- Born: Francesca Costagliola 1953 Bethesda, Maryland, U.S.
- Died: June 27, 2006 (aged 52–53) Baltimore, Maryland, U.S.
- Education: Virginia Commonwealth University (BFA) Columbia University (MBA)
- Spouse: Gary Gensler
- Children: 3

= Francesca Danieli =

American collage artist, photographer and filmmaker

Francesca Danieli (1953 – June 27, 2006) was an American collage artist, photographer, and filmmaker.
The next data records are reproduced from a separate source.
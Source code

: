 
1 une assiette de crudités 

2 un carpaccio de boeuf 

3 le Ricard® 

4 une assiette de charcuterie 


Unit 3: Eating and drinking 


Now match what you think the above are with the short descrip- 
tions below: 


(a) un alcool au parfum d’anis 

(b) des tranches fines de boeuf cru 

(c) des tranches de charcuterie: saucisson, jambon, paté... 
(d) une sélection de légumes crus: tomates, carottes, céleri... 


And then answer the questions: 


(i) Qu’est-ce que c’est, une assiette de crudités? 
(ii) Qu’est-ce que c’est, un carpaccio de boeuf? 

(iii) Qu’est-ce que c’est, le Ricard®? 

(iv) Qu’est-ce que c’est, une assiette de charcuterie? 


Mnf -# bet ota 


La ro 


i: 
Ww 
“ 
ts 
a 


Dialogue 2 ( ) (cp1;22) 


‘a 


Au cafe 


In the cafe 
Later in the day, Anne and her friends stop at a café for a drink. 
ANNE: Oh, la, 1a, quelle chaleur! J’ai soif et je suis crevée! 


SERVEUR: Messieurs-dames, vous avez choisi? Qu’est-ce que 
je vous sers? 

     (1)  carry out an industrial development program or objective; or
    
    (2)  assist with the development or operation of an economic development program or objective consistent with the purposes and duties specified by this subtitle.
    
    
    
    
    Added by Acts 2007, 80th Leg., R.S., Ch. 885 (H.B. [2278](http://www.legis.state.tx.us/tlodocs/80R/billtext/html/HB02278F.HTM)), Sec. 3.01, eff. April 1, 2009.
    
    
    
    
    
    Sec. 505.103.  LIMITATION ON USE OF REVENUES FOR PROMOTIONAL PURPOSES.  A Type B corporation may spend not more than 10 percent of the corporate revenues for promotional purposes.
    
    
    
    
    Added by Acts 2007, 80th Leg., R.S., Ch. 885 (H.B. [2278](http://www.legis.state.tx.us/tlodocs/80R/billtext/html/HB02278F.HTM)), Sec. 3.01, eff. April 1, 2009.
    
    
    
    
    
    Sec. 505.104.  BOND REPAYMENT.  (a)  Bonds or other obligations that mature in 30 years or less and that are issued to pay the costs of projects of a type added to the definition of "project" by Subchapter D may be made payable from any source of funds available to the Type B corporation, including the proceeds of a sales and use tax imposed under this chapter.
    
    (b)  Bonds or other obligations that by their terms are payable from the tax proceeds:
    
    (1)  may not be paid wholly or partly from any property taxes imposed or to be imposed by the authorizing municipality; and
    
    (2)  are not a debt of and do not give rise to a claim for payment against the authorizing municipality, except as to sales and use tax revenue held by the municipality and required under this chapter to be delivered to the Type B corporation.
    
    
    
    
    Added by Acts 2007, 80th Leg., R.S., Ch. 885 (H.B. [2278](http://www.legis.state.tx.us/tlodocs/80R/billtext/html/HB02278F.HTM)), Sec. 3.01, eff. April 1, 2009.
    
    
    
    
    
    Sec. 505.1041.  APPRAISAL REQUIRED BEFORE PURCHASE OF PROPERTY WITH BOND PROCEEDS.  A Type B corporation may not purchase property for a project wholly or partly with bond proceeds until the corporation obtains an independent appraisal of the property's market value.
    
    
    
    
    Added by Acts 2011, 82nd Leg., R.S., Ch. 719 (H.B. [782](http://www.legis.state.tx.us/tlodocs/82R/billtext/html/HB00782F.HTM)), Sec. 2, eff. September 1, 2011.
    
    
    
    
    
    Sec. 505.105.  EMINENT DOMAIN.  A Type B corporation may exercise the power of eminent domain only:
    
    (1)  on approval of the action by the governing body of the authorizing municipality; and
==Early life and education==
Born Francesca Costagliola in Bethesda, Maryland, Costagliola legally changed her name to Danieli at the age of 25. She earned a Bachelor of Fine Arts degree from Virginia Commonwealth University and a master's degree in business administration from Columbia University.

==Career==
Danieli and Julia Kim Smith co-directed the film One Nice Thing, which asked participants at the 2004 Republican and Democratic national conventions to say one nice thing about the other party. Danieli's work is included in collections of the Museum of Fine Arts Houston and the Getty Museum.

== Personal life ==
Danieli's husband, Gary Gensler, became chair of the U.S. Securities and Exchange Commission. The couple has three children.

== Death ==
Danieli died on June 27, 2006, in Baltimore, Maryland from breast cancer.